Parsing in Scala

EBNF Grammars

The syntax of a programming language is specified using an EBNF grammar (Extended Backus-Naur Form).

Similar to a regular expression, a grammar is a set of rules of the form:

PHRASE ::= PATTERN1 | PATTERN2 | ...

A string conforms to the PHRASE rule if it matches PATTERN1 or PATTERN2 or etc.

A parser for a grammar G is a function of the form:

parser: String => Option[Tree]

If s is a string then parser(s) attempts to build a derivation tree showing how s can be derived from G. If it fails, then None is returned.

An EBNF grammar for SOP

Expressions in the SOP language (Sums Of Products) are nested sums and products of numbers.

Here's a sample session with an SOP interpreter:

-> 2
result = 2.0
-> 2 * 3
result = 6.0
-> 2 + 3
result = 5.0
-> 2 * 3 * 4 + 5 * 6 * 7
result = 234.0

Here's our first attempt at an SOP grammar:

EXPRESSION ::= NUMBER | EXPRESSION~OPERATOR~EXPRESSION
NUMBER ::= 0|[1-9][0-9]*(.[0-9]+)?
OPERATOR ::= +|*

Here are the meanings of common EBNF operators:

::=      consists of
|        or
~        followed by
+        one or more of preceeding
*        zero or more of preceeding
?        preceeding is optional
()       used for disambiguation and specifying opertor scopes

The first rule states that an SOP expression consists of a number or two expressions separated by an operator.

The left side of a rule, called a non-terminal or head, is a name for a type of phrase.
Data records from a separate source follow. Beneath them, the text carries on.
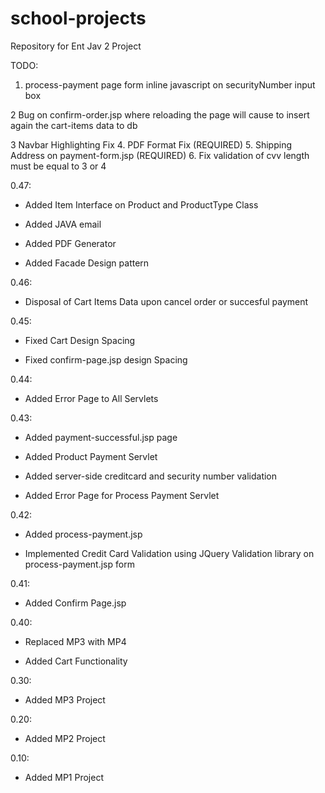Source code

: # school-projects
Repository for Ent Jav 2 Project

TODO: 

  1. process-payment page form inline javascript on securityNumber input box

  2 Bug on confirm-order.jsp where reloading the page will cause to insert again the cart-items data to db
  
  3 Navbar Highlighting Fix
  4. PDF Format Fix (REQUIRED)
  5. Shipping Address on payment-form.jsp (REQUIRED)
  6. Fix validation of cvv length must be equal to 3 or 4

0.47:

  * Added Item Interface on Product and ProductType Class

  * Added JAVA email

  * Added PDF Generator

  * Added Facade Design pattern

0.46: 

  * Disposal of Cart Items Data upon cancel order or succesful payment

0.45: 

  * Fixed Cart Design Spacing

  * Fixed confirm-page.jsp design Spacing

0.44: 

  * Added Error Page to All Servlets

0.43:

  * Added payment-successful.jsp page
  
  * Added Product Payment Servlet
  
  * Added server-side creditcard and security number validation
  
  * Added Error Page for Process Payment Servlet

0.42:
 
  * Added process-payment.jsp
  
  * Implemented Credit Card Validation using JQuery Validation library on process-payment.jsp form

0.41: 

  * Added Confirm Page.jsp

0.40:

  * Replaced MP3 with MP4
  
  * Added Cart Functionality

0.30: 

  * Added MP3 Project

0.20:

  * Added MP2 Project
  
0.10: 

  * Added MP1 Project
Notice that the right side of a rule, called the body, resembles a regular expression. In fact, the bodies of the NUMBER and OPERATOR rules are regular expressions. The only major difference is that the body of an EBNF rule can recursively refer to the head of the rule as in the example above (some limited forms of recursion are allowed in regular expressions) allowing phrases to be nested in other phrases.

Parsers

A parser based on this grammar is a function that takes a string as input and produces a tree as output. For example:

parser("12 + 10 * 2") = 12 + (10 * 2)

Note: 12 + (10 * 2) is a linear representation of the tree:

The tree is derived by replacing non-terminals with their bodies:

EXPRESSION
   => (EXPRESSION) ~ OPERATOR ~ (EXPRESSION)
   => (NUMBER) ~ OPERATOR ~ (EXPRESSION)
   => 12 ~ OPERATOR ~ (EXPRESSION)
   => 12 ~ + ~ (EXPRESSION)
   => 12 ~ + ~ ((EXPRESSION) ~ OPERATOR ~ (EXPRESSION))
   => 12 ~ + ~ ((NUMBER) ~ OPERATOR ~ (EXPRESION))
   => 12 ~ + ~ (10 ~ OPERATOR ~ (EXPRESSION))
   => 12 ~ + ~ (10 ~ * ~ (EXPRESSION))
   => 12 ~ + ~ (10 ~ * ~ NUMBER)
   => 12 ~ + ~ (10 ~ * ~ 2)

(Parentheses added to show tree-depth.)

Ambiguous Grammars

The enemy of a parser is ambiguity. A grammar is ambiguous if several different trees can be derived from the same expression. For example, we could also derive:

parser("12 + 10 * 2") = (12 + 10) * 2

This is the tree:

Exercise: find this derivation.

Notice that the bottom-up evaluation of 12 + (10 * 2) = 32, but (12 + 10) * 2 = 44. So it does make a difference.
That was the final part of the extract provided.